Doyle's yearnings for something better, represented by the strange pair of pipes he finds and his unsatisfied fancy for a fellow-teacher, become a way of intensifying and demonstrating not only Doyle's own malaise, but also broader national circumstances. At times, the political leanings are explicit. Kelman uses the book to insinuate a disturbing critique of those who believe in the possibilities of change from within. Doyle struggles all the way through under the pressures to effect change, pressures which are much greater than he fully realises. In very powerful scenes with his parents and his unemployed brother, he enacts his alienation from the conditions of their lives, yet he has found nothing to replace their dignity. In the classroom and the staffroom, the futility of trying to educate people genuinely in circumstances so adverse is made very clear.

Yet the book is neither a simple diatribe, nor a purely personal vision. Kelman introduces complex framing devices through Doyle's interests in Hölderlin and Pythagorean philosophy. As in The Busconductor Hines the author seems very close to his character, but these references, like the frequent allusions to Hamlet, are ways of introducing new perspectives, and encouraging distance. At times, Kelman shows a Swiftian taste for irony, using that form as the only possible way of coping with the revealed awfulness of the world. We are not allowed to hold Doyle in contempt, and the sharp oscillations in the narrative between wit and horror are both compulsive and disturbing.

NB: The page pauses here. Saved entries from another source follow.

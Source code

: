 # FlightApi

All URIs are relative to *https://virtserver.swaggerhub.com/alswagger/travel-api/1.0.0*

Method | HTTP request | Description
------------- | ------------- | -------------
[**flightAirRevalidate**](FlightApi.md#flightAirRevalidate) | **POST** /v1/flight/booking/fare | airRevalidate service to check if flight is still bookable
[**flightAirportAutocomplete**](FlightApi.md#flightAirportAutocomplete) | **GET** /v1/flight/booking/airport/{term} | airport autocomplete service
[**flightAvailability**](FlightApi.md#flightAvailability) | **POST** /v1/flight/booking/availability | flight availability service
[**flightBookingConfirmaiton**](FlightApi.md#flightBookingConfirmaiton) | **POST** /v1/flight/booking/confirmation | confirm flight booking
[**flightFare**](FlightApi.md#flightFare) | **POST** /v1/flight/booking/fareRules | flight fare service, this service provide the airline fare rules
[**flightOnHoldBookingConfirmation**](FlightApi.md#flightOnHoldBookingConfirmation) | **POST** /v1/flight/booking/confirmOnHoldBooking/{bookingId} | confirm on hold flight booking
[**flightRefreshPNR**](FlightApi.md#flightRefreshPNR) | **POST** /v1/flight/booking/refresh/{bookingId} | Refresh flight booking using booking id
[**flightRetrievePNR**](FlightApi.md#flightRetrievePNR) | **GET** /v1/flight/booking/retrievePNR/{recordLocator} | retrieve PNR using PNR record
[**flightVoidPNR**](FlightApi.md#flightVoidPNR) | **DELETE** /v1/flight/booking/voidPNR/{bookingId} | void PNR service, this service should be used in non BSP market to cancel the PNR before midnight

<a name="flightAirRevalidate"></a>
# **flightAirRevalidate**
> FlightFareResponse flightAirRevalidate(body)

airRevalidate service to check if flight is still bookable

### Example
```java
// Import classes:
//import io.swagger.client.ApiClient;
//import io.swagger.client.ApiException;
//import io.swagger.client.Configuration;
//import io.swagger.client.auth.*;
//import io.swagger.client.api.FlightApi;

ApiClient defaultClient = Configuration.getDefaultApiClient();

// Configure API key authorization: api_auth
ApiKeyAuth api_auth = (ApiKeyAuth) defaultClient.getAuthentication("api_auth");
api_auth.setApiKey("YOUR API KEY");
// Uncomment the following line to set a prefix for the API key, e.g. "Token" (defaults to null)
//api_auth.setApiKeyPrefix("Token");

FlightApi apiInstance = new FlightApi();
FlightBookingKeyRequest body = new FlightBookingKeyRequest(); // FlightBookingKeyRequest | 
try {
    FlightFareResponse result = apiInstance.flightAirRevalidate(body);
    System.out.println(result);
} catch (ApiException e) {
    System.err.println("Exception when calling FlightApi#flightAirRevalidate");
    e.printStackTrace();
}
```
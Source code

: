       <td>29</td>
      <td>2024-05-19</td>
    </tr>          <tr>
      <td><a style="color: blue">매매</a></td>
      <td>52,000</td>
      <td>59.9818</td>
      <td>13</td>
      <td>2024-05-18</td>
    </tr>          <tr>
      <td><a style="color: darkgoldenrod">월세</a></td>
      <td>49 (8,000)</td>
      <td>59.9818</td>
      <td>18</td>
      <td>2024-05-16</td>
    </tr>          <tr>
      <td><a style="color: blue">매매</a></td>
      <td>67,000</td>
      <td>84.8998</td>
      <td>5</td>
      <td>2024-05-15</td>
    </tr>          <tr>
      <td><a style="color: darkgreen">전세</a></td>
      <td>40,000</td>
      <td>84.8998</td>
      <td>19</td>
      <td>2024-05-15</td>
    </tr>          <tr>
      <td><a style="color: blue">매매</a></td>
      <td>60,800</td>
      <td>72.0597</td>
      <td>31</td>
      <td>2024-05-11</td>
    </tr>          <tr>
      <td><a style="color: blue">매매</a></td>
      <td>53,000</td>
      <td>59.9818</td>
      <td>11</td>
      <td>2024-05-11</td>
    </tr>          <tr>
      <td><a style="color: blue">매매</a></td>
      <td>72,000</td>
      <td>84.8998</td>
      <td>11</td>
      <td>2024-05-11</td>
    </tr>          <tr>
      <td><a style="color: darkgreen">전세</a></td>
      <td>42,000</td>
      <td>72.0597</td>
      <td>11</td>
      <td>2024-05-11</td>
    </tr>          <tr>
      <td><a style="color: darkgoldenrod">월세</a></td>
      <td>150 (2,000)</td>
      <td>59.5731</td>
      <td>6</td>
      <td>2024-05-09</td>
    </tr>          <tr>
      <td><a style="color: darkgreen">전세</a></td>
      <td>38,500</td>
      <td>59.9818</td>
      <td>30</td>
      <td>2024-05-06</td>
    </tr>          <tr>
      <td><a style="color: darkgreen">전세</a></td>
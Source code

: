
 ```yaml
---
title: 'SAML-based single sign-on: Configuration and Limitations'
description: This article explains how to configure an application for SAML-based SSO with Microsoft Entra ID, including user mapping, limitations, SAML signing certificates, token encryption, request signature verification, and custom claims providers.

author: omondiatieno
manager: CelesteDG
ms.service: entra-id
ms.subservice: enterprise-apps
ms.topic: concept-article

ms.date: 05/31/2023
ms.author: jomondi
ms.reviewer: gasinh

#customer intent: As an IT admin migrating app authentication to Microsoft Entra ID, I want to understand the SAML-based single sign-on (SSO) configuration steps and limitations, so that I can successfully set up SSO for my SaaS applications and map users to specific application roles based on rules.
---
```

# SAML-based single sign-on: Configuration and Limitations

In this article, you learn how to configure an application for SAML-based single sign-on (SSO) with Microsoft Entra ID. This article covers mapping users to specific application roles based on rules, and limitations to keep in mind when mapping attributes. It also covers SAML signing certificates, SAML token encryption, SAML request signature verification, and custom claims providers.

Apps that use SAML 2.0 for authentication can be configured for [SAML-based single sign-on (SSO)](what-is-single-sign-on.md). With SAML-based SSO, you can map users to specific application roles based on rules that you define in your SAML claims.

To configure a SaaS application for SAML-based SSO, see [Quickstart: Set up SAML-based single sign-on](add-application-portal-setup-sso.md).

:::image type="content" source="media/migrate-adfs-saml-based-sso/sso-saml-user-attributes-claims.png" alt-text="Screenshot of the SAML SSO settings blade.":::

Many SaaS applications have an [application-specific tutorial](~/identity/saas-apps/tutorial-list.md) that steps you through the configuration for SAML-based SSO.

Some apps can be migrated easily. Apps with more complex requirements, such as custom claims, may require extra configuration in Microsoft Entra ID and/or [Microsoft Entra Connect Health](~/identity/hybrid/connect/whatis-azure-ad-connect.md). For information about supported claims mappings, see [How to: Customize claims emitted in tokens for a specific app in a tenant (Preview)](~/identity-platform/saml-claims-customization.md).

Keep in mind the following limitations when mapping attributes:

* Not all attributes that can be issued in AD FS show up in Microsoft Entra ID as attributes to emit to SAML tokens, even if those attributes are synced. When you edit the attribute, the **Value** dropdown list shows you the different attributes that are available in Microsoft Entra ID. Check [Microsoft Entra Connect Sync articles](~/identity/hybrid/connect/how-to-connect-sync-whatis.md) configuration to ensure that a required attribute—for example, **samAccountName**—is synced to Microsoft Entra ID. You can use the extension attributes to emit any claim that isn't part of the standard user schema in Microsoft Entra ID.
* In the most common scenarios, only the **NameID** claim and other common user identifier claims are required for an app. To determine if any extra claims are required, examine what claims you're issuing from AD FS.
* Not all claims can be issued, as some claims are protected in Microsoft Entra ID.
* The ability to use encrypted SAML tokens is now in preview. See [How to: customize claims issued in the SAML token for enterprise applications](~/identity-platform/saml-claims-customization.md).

In 1994 Kelman's novel How Late It Was, How Late won the Booker McConnell Prize, a highly prestigious award. Yet this harrowing tale of blindness and affliction provoked an extraordinary controversy in Britain. Unable to see the book's deep humanity, many critics castigated its harsh language and its intense concentration on the lives of the dispossessed. How Late It Was, How Late is Kelman's toughest book yet, his most clearly focussed and uncompromising. His fascinating style, combining the darkest humour with glimpses of the horror of everyday life, allows him to produce narratives capable of the caustic and the tender, the intimate and the aloof. Moving in and out of the central figure's consciousness makes possible a fully human realisation of an individual's plight, and a recognition of the material circumstances that impose such pressure. More recently, Kelman has written plays (notably Hardie and Baird) and numerous political pamphlets, and his development is clearly continuing.